Gestational diabetes is a form of diabetes that affects pregnant women typically during the third trimester. Most women who are diagnosed with gestational diabetes have never experienced or are predisposed to having symptoms of diabetes. In fact, all of a sudden pregnant women may have an excessive amount of glucose in their bloodstream. Especially, after ingesting high amounts of sugar or simple carbohydrates. It appears that the insulin receptors start malfunctioning or stop functioning properly which causes a high amount of glucose to be found in the bloodstream. Untreated gestational diabetes can be harmful to you and your unborn baby. It is important to follow your doctors orders and do your best to manage the amount of sugar or simple carbohydrates that you ingest.
Disclosure: This post is for informational purpose only and if you have any further questions about gestational diabetes you should contact your OB/GYN as soon as possible to discuss your questions or concerns.
How Does Your Doctor Determine If You Are At Risk or Have Gestational Diabetes?

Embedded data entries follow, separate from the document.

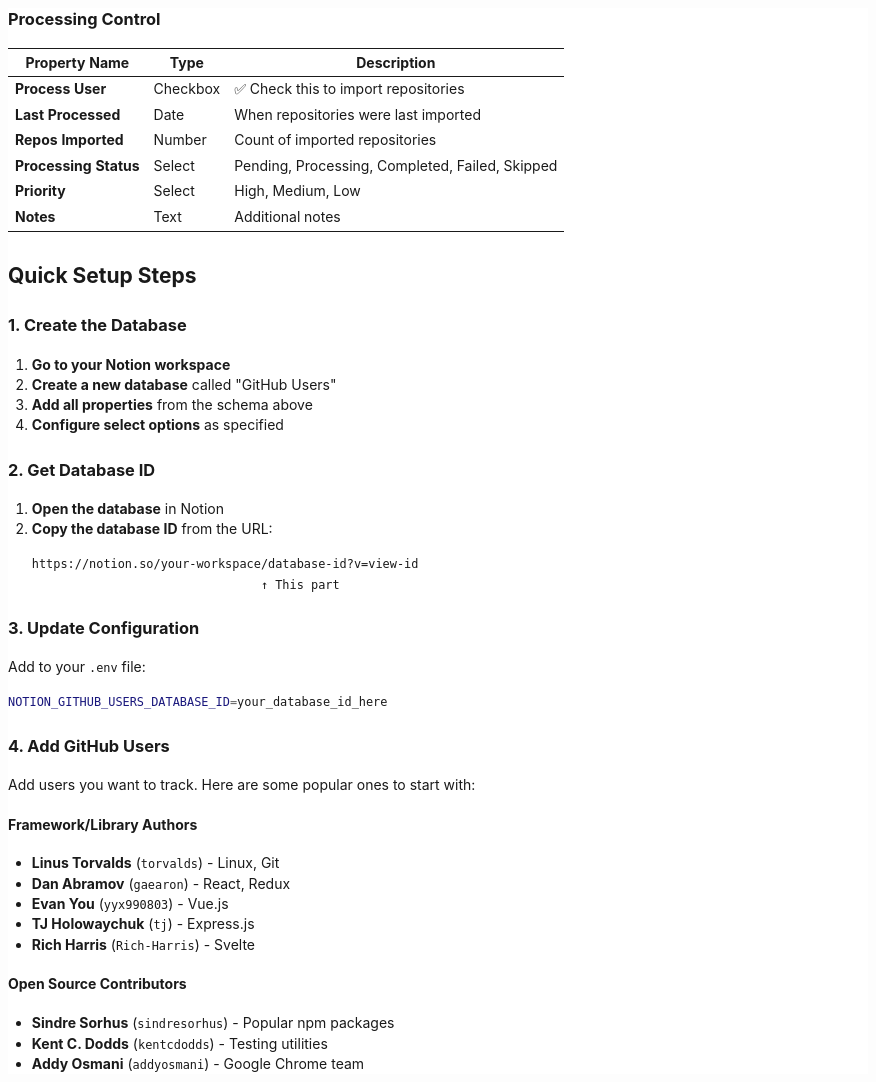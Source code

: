 ### Processing Control
| Property Name | Type | Description |
|---------------|------|-------------|
| **Process User** | Checkbox | ✅ Check this to import repositories |
| **Last Processed** | Date | When repositories were last imported |
| **Repos Imported** | Number | Count of imported repositories |
| **Processing Status** | Select | Pending, Processing, Completed, Failed, Skipped |
| **Priority** | Select | High, Medium, Low |
| **Notes** | Text | Additional notes |

## Quick Setup Steps

### 1. Create the Database

1. **Go to your Notion workspace**
2. **Create a new database** called "GitHub Users"
3. **Add all properties** from the schema above
4. **Configure select options** as specified

### 2. Get Database ID

1. **Open the database** in Notion
2. **Copy the database ID** from the URL:
   ```
   https://notion.so/your-workspace/database-id?v=view-id
                                   ↑ This part
   ```

### 3. Update Configuration

Add to your `.env` file:
```bash
NOTION_GITHUB_USERS_DATABASE_ID=your_database_id_here
```

### 4. Add GitHub Users

Add users you want to track. Here are some popular ones to start with:

#### Framework/Library Authors
- **Linus Torvalds** (`torvalds`) - Linux, Git
- **Dan Abramov** (`gaearon`) - React, Redux
- **Evan You** (`yyx990803`) - Vue.js
- **TJ Holowaychuk** (`tj`) - Express.js
- **Rich Harris** (`Rich-Harris`) - Svelte

#### Open Source Contributors
- **Sindre Sorhus** (`sindresorhus`) - Popular npm packages
- **Kent C. Dodds** (`kentcdodds`) - Testing utilities
- **Addy Osmani** (`addyosmani`) - Google Chrome team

Most doctors will perform a simple blood test that measures the amount of glucose in your blood stream after you drink a sugary drink, that is only available from your doctors office or by prescription. Typically, most doctors perform the glucose tolerance test between 24 and 28 weeks gestation. Your doctor will have you drink a strong sugary drink that contains 50 grams of glucose. The drink will taste similar to flat soda depending on the flavor that your doctor has available. Most doctors will perform the test after you have fasted overnight or for 8 hours. After they give you the drink, you have to drink all of it within 5 minutes. Once you have finished the drink, the lab will draw your blood after one hour to check your glucose levels. Try to avoid throwing up the drink so that you don’t have to come back on another day to repeat the test.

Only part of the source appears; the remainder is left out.